### WHAT YOU NEED TO DO
After locating the line that contains "2018-11-29 22:07:08 |" in the material below, copy that line and each one following it, exactly, up to the last line. Pictures stay out.

□ □ □ □

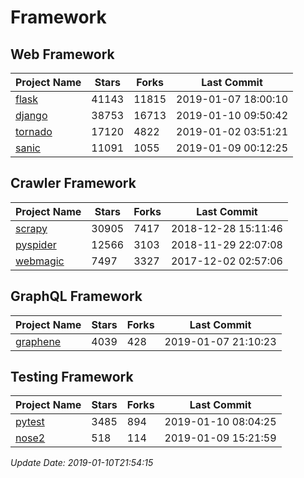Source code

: # Framework

## Web Framework

| Project Name | Stars | Forks | Last Commit |
| ------------ | ----- | ----- | ----------- |
| [flask](https://github.com/pallets/flask) | 41143 | 11815 | 2019-01-07 18:00:10 |
| [django](https://github.com/django/django) | 38753 | 16713 | 2019-01-10 09:50:42 |
| [tornado](https://github.com/tornadoweb/tornado) | 17120 | 4822 | 2019-01-02 03:51:21 |
| [sanic](https://github.com/huge-success/sanic) | 11091 | 1055 | 2019-01-09 00:12:25 |

## Crawler Framework

| Project Name | Stars | Forks | Last Commit |
| ------------ | ----- | ----- | ----------- |
| [scrapy](https://github.com/scrapy/scrapy) | 30905 | 7417 | 2018-12-28 15:11:46 |
| [pyspider](https://github.com/binux/pyspider) | 12566 | 3103 | 2018-11-29 22:07:08 |
| [webmagic](https://github.com/code4craft/webmagic) | 7497 | 3327 | 2017-12-02 02:57:06 |

## GraphQL Framework

| Project Name | Stars | Forks | Last Commit |
| ------------ | ----- | ----- | ----------- |
| [graphene](https://github.com/graphql-python/graphene) | 4039 | 428 | 2019-01-07 21:10:23 |

## Testing Framework

| Project Name | Stars | Forks | Last Commit |
| ------------ | ----- | ----- | ----------- |
| [pytest](https://github.com/pytest-dev/pytest) | 3485 | 894 | 2019-01-10 08:04:25 |
| [nose2](https://github.com/nose-devs/nose2) | 518 | 114 | 2019-01-09 15:21:59 |

*Update Date: 2019-01-10T21:54:15*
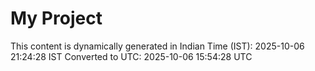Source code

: # My Project

This content is dynamically generated in Indian Time (IST): 2025-10-06 21:24:28 IST
Converted to UTC: 2025-10-06 15:54:28 UTC
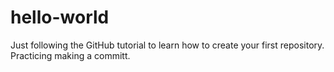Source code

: # hello-world
Just following the GitHub tutorial to learn how to create your first repository. 
Practicing making a committ.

□ □ □ □

### RESULT FOR THIS TASK
| [pyspider](https://github.com/binux/pyspider) | 12566 | 3103 | 2018-11-29 22:07:08 |
| [webmagic](https://github.com/code4craft/webmagic) | 7497 | 3327 | 2017-12-02 02:57:06 |

## GraphQL Framework

| Project Name | Stars | Forks | Last Commit |
| ------------ | ----- | ----- | ----------- |
| [graphene](https://github.com/graphql-python/graphene) | 4039 | 428 | 2019-01-07 21:10:23 |

## Testing Framework

| Project Name | Stars | Forks | Last Commit |
| ------------ | ----- | ----- | ----------- |
| [pytest](https://github.com/pytest-dev/pytest) | 3485 | 894 | 2019-01-10 08:04:25 |
| [nose2](https://github.com/nose-devs/nose2) | 518 | 114 | 2019-01-09 15:21:59 |

*Update Date: 2019-01-10T21:54:15*
Source code

: # My Project

This content is dynamically generated in Indian Time (IST): 2025-10-06 21:24:28 IST
Converted to UTC: 2025-10-06 15:54:28 UTC
Source code

: # hello-world
Just following the GitHub tutorial to learn how to create your first repository. 
Practicing making a committ.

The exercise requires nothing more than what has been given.